Ada pepatah mengatakan negara yang besar adalah negara yang menghargai jasa para pahlawan-pahlawannya, demikian pula desa yang besar adalah desa yang menghargai para pendahulunya dan berani mengungkapkan jasa yang telah diukir pada masanya. Bung Karno pernah melontarkan kalimat dalam pidatonya yaitu “JAS MERAH” Jangan Sekali-sekali Melupakan Sejarah. Meskipun sejarah itu sampai sekarang tidak terkuak secara sempurna dengan factor narasumber yang ada banyak yang sudah wafat, dan yang masih ada banyak yang tidak mengingat. Desa Kalijoyo semula merupakan sekelompok orang yang menghuni disuatu tempat yang dekat dengan telaga kecil dalam bahasa jawa disebut dengan Belik, keadaan airnya selalu penuh meskipun musim kemarau, sehingga dapat mencukupi kebutuhan sehari-hari dan mengalir kesungai yang bernama sungai Pucung dan dipenuhi dengan pohon salam. Dari para penghuni dan tokoh pedukuhan diberi nama Kalisalam. Namun sangat disayangkan tokoh yang memberi nama tersebut sampai sekarang tidak ada yang mengenalnya, karena kejadian tersebut diperkirakan terjadi pada tahun 1825 M.
Dengan
berkembangnya kehidupan wilayah hunian semakin melebar ke daerah utara namanya Linggojoyo.
Nama linggojoyo berasal dari seorang yang mempunyai kesaktian dengan pegangan
sebuah jimat batu. Konon kabarnya batu tersebut disaat tertentu dapat keluar
sendiri dan tergeletak dihalaman rumah orang atau di jalan. Barang siapa yang
melewati atau melangkahi batu tersebut maka orang tersebut akan mengalami
gangguan jiwa (gila). Dari keajaiban batu tersebut maka dinamakan dukuh
linggojoyo.
Pada waktu
bersamaan penjajahan Belanda, ada seorang pejuang kemerdekaan dari Jawa Timur
melarikan diri ke Pekalongan, kurang lebih tahun 1863 yang bernama Mbah Kema.
Ia bermukim di sebelah selatan dukuh Kalisalam. Dalam mencukupi kebutuhan
sehari-hari dia mencari dan menggali buah-buahan palawija dan menemukan buah
Suwi. Buah suwi memang tumbuh subur dan cukup luas sehingga dipandang cukup
untuk kebutuhan makan. Tetapi sete;ah digali ternyata hampir seluruh buahnya
sudah kadaluarsa atau nggandor ( bahasa jawa sekarang gabar ) karena sudah
terlalu lama tidak dipanen.
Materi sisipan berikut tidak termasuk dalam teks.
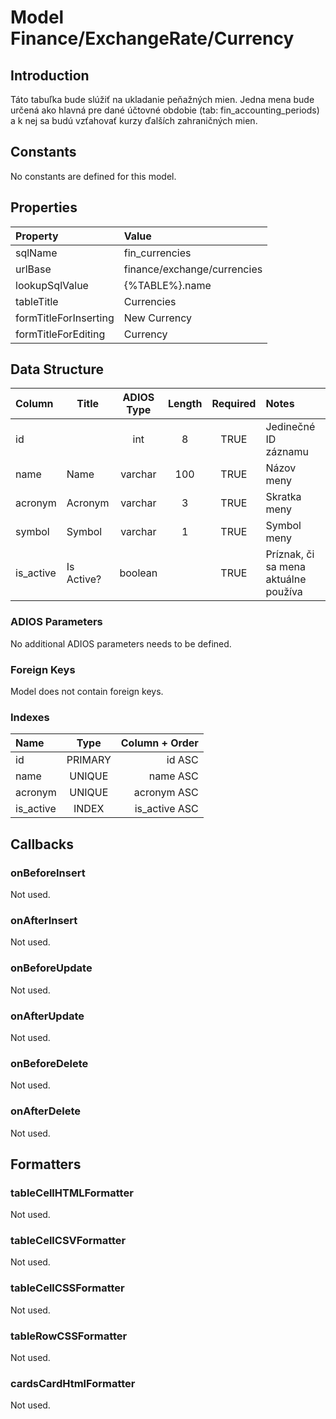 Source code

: # Model Finance/ExchangeRate/Currency

## Introduction

Táto tabuľka bude slúžiť na ukladanie peňažných mien. Jedna mena bude určená ako hlavná pre dané účtovné obdobie (tab: fin_accounting_periods) a k nej sa budú vzťahovať kurzy ďalších zahraničných mien.

## Constants

No constants are defined for this model.

## Properties

| Property              | Value                       |
| :-------------------- | :-------------------------- |
| sqlName               | fin_currencies              |
| urlBase               | finance/exchange/currencies |
| lookupSqlValue        | {%TABLE%}.name              |
| tableTitle            | Currencies                  |
| formTitleForInserting | New Currency                |
| formTitleForEditing   | Currency                    |

## Data Structure

| Column    | Title      | ADIOS Type | Length | Required | Notes                                |
| :-------- | ---------- | :--------: | :----: | :------: | :----------------------------------- |
| id        |            |    int     |   8    |   TRUE   | Jedinečné ID záznamu                 |
| name      | Name       |  varchar   |  100   |   TRUE   | Názov meny                           |
| acronym   | Acronym    |  varchar   |   3    |   TRUE   | Skratka meny                         |
| symbol    | Symbol     |  varchar   |   1    |   TRUE   | Symbol meny                          |
| is_active | Is Active? |  boolean   |        |   TRUE   | Príznak, či sa mena aktuálne používa |

### ADIOS Parameters

No additional ADIOS parameters needs to be defined.

### Foreign Keys

Model does not contain foreign keys.

### Indexes

| Name      |  Type   | Column + Order |
| :-------- | :-----: | -------------: |
| id        | PRIMARY |         id ASC |
| name      | UNIQUE  |       name ASC |
| acronym   | UNIQUE  |    acronym ASC |
| is_active |  INDEX  |  is_active ASC |

## Callbacks

### onBeforeInsert

Not used.

### onAfterInsert

Not used.

### onBeforeUpdate

Not used.

### onAfterUpdate

Not used.

### onBeforeDelete

Not used.

### onAfterDelete

Not used.

## Formatters

### tableCellHTMLFormatter

Not used.

### tableCellCSVFormatter

Not used.

### tableCellCSSFormatter

Not used.

### tableRowCSSFormatter

Not used.

### cardsCardHtmlFormatter

Not used.
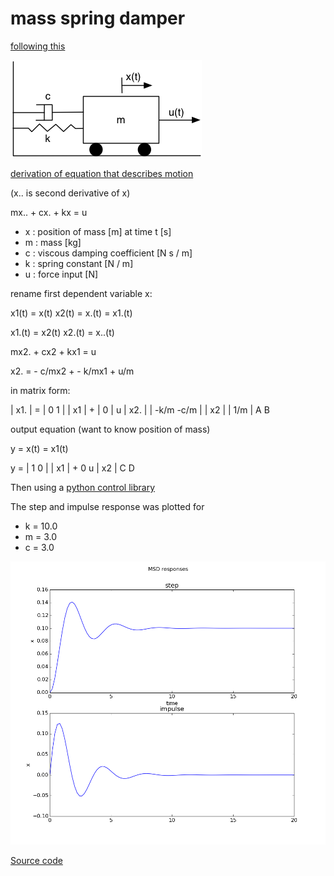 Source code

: # mass spring damper

[following this](http://www.roboticslab.ca/mass-spring-damper/)

![msd](msd.png)

[derivation of equation that describes motion](http://en.wikipedia.org/wiki/Damping)

(x.. is second derivative of x)

mx.. + cx. + kx = u

* x : position of mass [m] at time t [s]
* m : mass [kg]
* c  : viscous damping coefficient [N s / m]
* k  : spring constant [N / m]
* u : force input [N]

rename first dependent variable x:

x1(t) = x(t)
x2(t) = x.(t) = x1.(t)

x1.(t) = x2(t)
x2.(t) = x..(t)

mx2. + cx2 + kx1 = u

x2. = - c/mx2 + - k/mx1 + u/m

in matrix form:

| x1. | = | 0        1 |  | x1 |  + | 0   | u
| x2. |   | -k/m  -c/m |  | x2 |    | 1/m |
                A                      B

output equation (want to know position of mass)

y = x(t) = x1(t)
 
y = | 1 0 | | x1 |  + 0 u
            | x2 |
       C              D

Then using a [python control library](http://python-control.sourceforge.net/manual/timeresp.html?highlight=step)

The step and impulse response was plotted for 

* k = 10.0
* m = 3.0
* c = 3.0

![step & impulse](figure_1.png)

[Source code](plot.py)
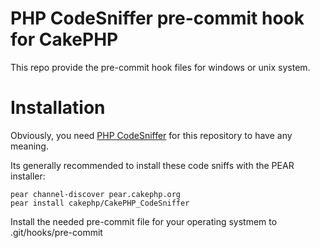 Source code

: PHP CodeSniffer pre-commit hook for CakePHP
=========================

This repo provide the pre-commit hook files for windows or unix system.

# Installation

Obviously, you need [PHP CodeSniffer](http://pear.php.net/package/PHP_CodeSniffer/download) for this repository to have any meaning.

Its generally recommended to install these code sniffs with the PEAR
installer:

	pear channel-discover pear.cakephp.org
	pear install cakephp/CakePHP_CodeSniffer

Install the needed pre-commit file for your operating systmem to .git/hooks/pre-commit
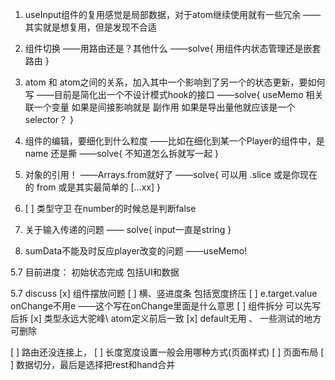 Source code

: 1. useInput组件的复用感觉是局部数据，对于atom继续使用就有一些冗余
    ——其实就是想复用，但是发现不合适

2. 组件切换
    ——用路由还是？其他什么
    ——solve{
        用组件内状态管理还是嵌套路由
    }

3. atom 和 atom之间的关系，加入其中一个影响到了另一个的状态更新，要如何写
    ——目前是简化出一个不设计模式hook的接口
    ——solve{
        useMemo 相关联一个变量
        如果是间接影响就是 副作用  如果是导出量他就应该是一个 selector？
    }

4. 组件的编辑，要细化到什么粒度
    ——比如在细化到某一个Player的组件中，是name 还是撕
    ——solve{
        不知道怎么拆就写一起
    }

5. 对象的引用！
    ——Arrays.from就好了
    ——solve{
        可以用 .slice 或是你现在的 from 或是其实最简单的  […xx]
    }

6. [ ] 类型守卫 在number的时候总是判断false

7. 关于输入传递的问题
    —— solve{
        input一直是string
    }
8. sumData不能及时反应player改变的问题
    ——useMemo!



5.7 
目前进度：
    初始状态完成 包括UI和数据

5.7 discuss
[x] 组件摆放问题
[ ] 横、竖进度条 包括宽度挤压
[ ] e.target.value onChange不用e ——这个写在onChange里面是什么意思
[ ] 组件拆分 可以先写后拆
[x] 类型永远大驼峰\ atom定义前后一致
[x] default无用 、 一些测试的地方可删除



[ ] 路由还没连接上，
[ ] 长度宽度设置一般会用哪种方式(页面样式)
[ ] 页面布局
[ ] 数据切分，最后是选择把rest和hand合并
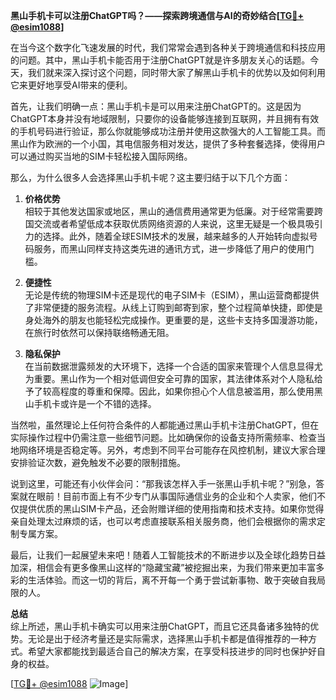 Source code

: **黑山手机卡可以注册ChatGPT吗？——探索跨境通信与AI的奇妙结合[[TG💪+ @esim1088](https://t.me/s/esim1088)]**

在当今这个数字化飞速发展的时代，我们常常会遇到各种关于跨境通信和科技应用的问题。其中，黑山手机卡能否用于注册ChatGPT就是许多朋友关心的话题。今天，我们就来深入探讨这个问题，同时带大家了解黑山手机卡的优势以及如何利用它来更好地享受AI带来的便利。

首先，让我们明确一点：黑山手机卡是可以用来注册ChatGPT的。这是因为ChatGPT本身并没有地域限制，只要你的设备能够连接到互联网，并且拥有有效的手机号码进行验证，那么你就能够成功注册并使用这款强大的人工智能工具。而黑山作为欧洲的一个小国，其电信服务相对发达，提供了多种套餐选择，使得用户可以通过购买当地的SIM卡轻松接入国际网络。

那么，为什么很多人会选择黑山手机卡呢？这主要归结于以下几个方面：

1. **价格优势**  
相较于其他发达国家或地区，黑山的通信费用通常更为低廉。对于经常需要跨国交流或者希望低成本获取优质网络资源的人来说，这里无疑是一个极具吸引力的选择。此外，随着全球ESIM技术的发展，越来越多的人开始转向虚拟号码服务，而黑山同样支持这类先进的通讯方式，进一步降低了用户的使用门槛。

2. **便捷性**  
无论是传统的物理SIM卡还是现代的电子SIM卡（ESIM），黑山运营商都提供了非常便捷的服务流程。从线上订购到邮寄到家，整个过程简单快捷，即使是身处海外的朋友也能轻松完成操作。更重要的是，这些卡支持多国漫游功能，在旅行时依然可以保持联络畅通无阻。

3. **隐私保护**  
在当前数据泄露频发的大环境下，选择一个合适的国家来管理个人信息显得尤为重要。黑山作为一个相对低调但安全可靠的国家，其法律体系对个人隐私给予了较高程度的尊重和保障。因此，如果你担心个人信息被滥用，那么使用黑山手机卡或许是一个不错的选择。

当然啦，虽然理论上任何符合条件的人都能通过黑山手机卡注册ChatGPT，但在实际操作过程中仍需注意一些细节问题。比如确保你的设备支持所需频率、检查当地网络环境是否稳定等。另外，考虑到不同平台可能存在风控机制，建议大家合理安排验证次数，避免触发不必要的限制措施。

说到这里，可能还有小伙伴会问：“那我该怎样入手一张黑山手机卡呢？”别急，答案就在眼前！目前市面上有不少专门从事国际通信业务的企业和个人卖家，他们不仅提供优质的黑山SIM卡产品，还会附赠详细的使用指南和技术支持。如果你觉得亲自处理太过麻烦的话，也可以考虑直接联系相关服务商，他们会根据你的需求定制专属方案。

最后，让我们一起展望未来吧！随着人工智能技术的不断进步以及全球化趋势日益加深，相信会有更多像黑山这样的“隐藏宝藏”被挖掘出来，为我们带来更加丰富多彩的生活体验。而这一切的背后，离不开每一个勇于尝试新事物、敢于突破自我局限的人。

**总结**  
综上所述，黑山手机卡确实可以用来注册ChatGPT，而且它还具备诸多独特的优势。无论是出于经济考量还是实际需求，选择黑山手机卡都是值得推荐的一种方式。希望大家都能找到最适合自己的解决方案，在享受科技进步的同时也保护好自身的权益。

[[TG💪+ @esim1088](https://t.me/s/esim1088) ![Image](https://i.postimg.cc/4NQfJmqS/Snipaste-2025-05-13-00-14-12.png)] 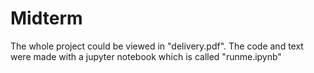 # Midterm

The whole project could be viewed in "delivery.pdf".
The code and text were made with a jupyter notebook which is called "runme.ipynb"
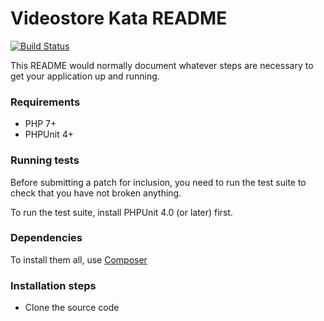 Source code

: # Videostore Kata README #

[![Build Status](https://travis-ci.org/albertboada/videostore-kata.svg?branch=session-1)](https://travis-ci.org/albertboada/videostore-kata)

This README would normally document whatever steps are necessary to get your application up and running.

### Requirements ###

* PHP 7+
* PHPUnit 4+

### Running tests ###

Before submitting a patch for inclusion, you need to run the test suite to check that you have not broken anything.

To run the test suite, install PHPUnit 4.0 (or later) first.

### Dependencies ###

To install them all, use [Composer](https://getcomposer.org/)

### Installation steps ###

* Clone the source code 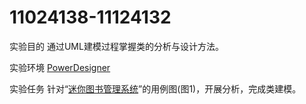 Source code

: # 11024138-11124132
实验目的
通过UML建模过程掌握类的分析与设计方法。

实验环境
[PowerDesigner](https://gitcode.com/open-source-toolkit/92ac6/overview?utm_source=highlight_word_gitcode&word=PowerDesigner)

实验任务
针对“[迷你图书管理系统](https://gitcode.com/open-source-toolkit/ede4c/overview?utm_source=highlight_word_gitcode&word=%E5%9B%BE%E4%B9%A6%E7%AE%A1%E7%90%86%E7%B3%BB%E7%BB%9F)”的用例图(图1)，开展分析，完成类建模。


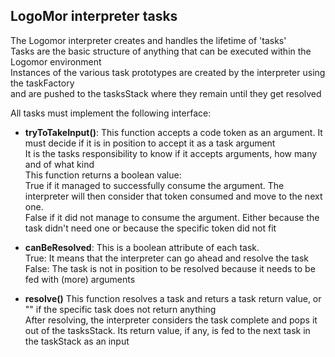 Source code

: ## LogoMor interpreter tasks

The Logomor interpreter creates and handles the lifetime of 'tasks'  
Tasks are the basic structure of anything that can be executed within the Logomor environment  
Instances of the various task prototypes are created by the interpreter using the taskFactory  
and are pushed to the tasksStack where they remain until they get resolved  

All tasks must implement the following interface:

- **tryToTakeInput()**:
    This function accepts a code token as an argument. It must decide if it is in position to accept it as a task argument  
    It is the tasks responsibility to know if it accepts arguments, how many and of what kind  
    This function returns a boolean value:  
    True if it managed to successfully consume the argument. The interpreter will then consider that token consumed and move to the next one.  
    False if it did not manage to consume the argument. Either because the task didn't need one or because the specific token did not fit  

- **canBeResolved**:
    This is a boolean attribute of each task.  
    True: It means that the interpreter can go ahead and resolve the task  
    False: The task is not in position to be resolved because it needs to be fed with (more) arguments  

- **resolve()**
    This function resolves a task and returs a task return value, or "" if the specific task does not return anything  
    After resolving, the interpreter considers the task complete and pops it out of the tasksStack.
    Its return value, if any, is fed to the next task in the taskStack as an input  
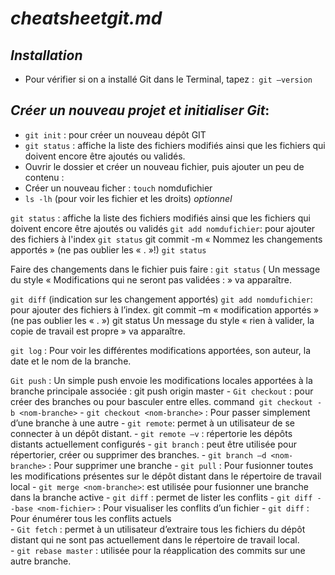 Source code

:  # _cheatsheetgit.md_   
  
  ## _Installation_   
  
   - Pour vérifier si on a installé Git dans le Terminal, tapez :` git –version`

  ## _Créer un nouveau projet et initialiser Git_:
   
+ `git init` : pour créer un nouveau dépôt GIT
+ `git status` : affiche la liste des fichiers modifiés ainsi que les fichiers qui doivent encore être ajoutés ou validés.
+ Ouvrir le dossier et créer un nouveau fichier, puis ajouter un peu de contenu :
+ Créer un nouveau ficher : `touch` nomdufichier
+ `ls -lh` (pour voir les fichier et les droits) *optionnel*

`git status` : affiche la liste des fichiers modifiés ainsi que les fichiers qui doivent encore être ajoutés ou validés
`git add nomdufichier`: pour ajouter des fichiers à l'index
`git status`
git commit -m « Nommez les changements apportés » (ne pas oublier les « . »!)
`git status`

Faire des changements dans le fichier puis faire :
`git status` ( Un message du style « Modifications qui ne seront pas validées : » va apparaître. 
	
`git diff` (indication sur les changement apportés)
`git add nomdufichier`: pour ajouter des fichiers à l’index.
git commit –m « modification apportés » (ne pas oublier les « . »)
git status 
Un message du style « rien à valider, la copie de travail est propre » va apparaître. 

`git log` : Pour voir les différentes modifications apportées, son auteur, la date et le nom de la branche. 

 `Git push` : Un simple push envoie les modifications locales apportées à la branche principale associée :
git push origin master
    - `Git checkout` :  pour créer des branches ou pour basculer entre elles.
command` git checkout -b <nom-branche>`
    - `git checkout <nom-branche>` : Pour passer simplement d’une branche à une autre
    - `git remote`: permet à un utilisateur de se connecter à un dépôt distant.
    - `git remote –v` :  répertorie les dépôts distants actuellement configurés
    - `git branch` : peut être utilisée pour répertorier, créer ou supprimer des branches.
    - `git branch –d <nom-branche>` : Pour supprimer une branche
    - `git pull` : Pour fusionner toutes les modifications présentes sur le dépôt distant dans le répertoire de travail local
    - `git merge <nom-branche>`: est utilisée pour fusionner une branche dans la branche active
    - `git diff` : permet de lister les conflits
    - `git diff --base <nom-fichier>` :  Pour visualiser les conflits d’un fichier
    - `git diff` : Pour énumérer tous les conflits actuels  
    - `Git fetch` : permet à un utilisateur d’extraire tous les fichiers du dépôt distant qui ne sont pas actuellement dans le répertoire                   de travail local.  
    - `git rebase master` : utilisée pour la réapplication des commits sur une autre branche.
Dengan temuan buah yang nggandor, maka tempat
tersebut dinamakan Kemandoran, yaitu berasal dari nama mbah Kema dan banyak
buah yang sudah nggandor.
Setelah tiga
daerah dihuni, maka berkembang lagi kea rah timur yang bernama dukuh padurekso.
Adapun nama padurekso bermula dari tokoh yang tinggal memperdebatkan asal-usul
dan kapan tumbuhnya sebuah pohon asam yang tumbuh di tengah-tengah pemukiman,
salah satu tokoh yang masih ingat bernama Wirajaba. Wirajaba merupakan julukan,
bukan nama yang sebenarnya, yang artinya seorang berilmu tinggi. Pohon asam
tersebut sejak menjadi perdebatan besarnya sudah seperti sekarang ini, yang
diameter paling bawah mencapai 4 meter. Karena sering diperdebatkan dan pada
akhirnya tidak ada yang bisa menjawab secara pasti, maka daerah ini dinamakan
dukuh padurekso. Padu artinya debat dan Rekso artinya orang yang memelihara pohon
itu.
Berkembang ke
daerah lain yaitu Karangglagah, yang dari cerita bahwa daerah itu tidak ada
penghuninya, tempat itu hampir seluruhnya dipenuhi tanaman glagah, setelah
dibabat atau tebang akhirnya banyak yang menghuni daerah tersebut. Dinamakan dukuh
karanglagah, artinya dari asal Karang (pekarangan atau kebun) dan Galgah dari
asal pohon atau tanaman glagah.
Yang terakhir
yaitu dukuh Empon-empon, daerah yang terletak agak jauh dari pusat pemerintahan
desa kalijoyo atau lebih tepatnya ada di hutan, daerah ini mula-mula dihuni
sekitar dua anggota keluarga yang salah satunya bernama mbah Supo, karena
keahliannya dalam membuat alat-alat pertanian, dia dijuluki Empu. Dari julukan
Empu sampai sekarang daerah tersebut dinamakan empon-empon.
Singkat cerita
sekitar tahun 1927, ada seorang yang mempunyai pengaruh dan dijadikan kepala
antar pedukuhan yang bernama Senin, berangkat dari sini keenam pedukuhan
dijadikan satu yang bernama Reksajaya. Namun nama Reksajaya tidak begitu lama
dipakai kira-kira sampai Indonesia merdeka.
Setelah
merdeka ada seorang tokoh yang sangat disegani, baik dari colonial belanda
maupun warga setempat yang bernama Subjono, yang pada akhirnya diangkat sebagai
Kepala Desa. Setelah menjabat beberapa bulan nama Reksajaya diubah menjadi
Kalijoyo, kata kalijoyo menurut cerita diambil dari dukuh Kalisalam dan
Linggojoyo, adapun alasannya adalah dukuh Kalisalam adalah cikal bakal dan
pusat pemerintahan yang pertama pada saat itu, sedangkan Joyo diambil dari
pedukuhan Linggojoyo, yaitu wilayah yang kedua, Kata Joyo merupakan suatu
harapan agar ke depan desa tersebut mengalami kejayaan.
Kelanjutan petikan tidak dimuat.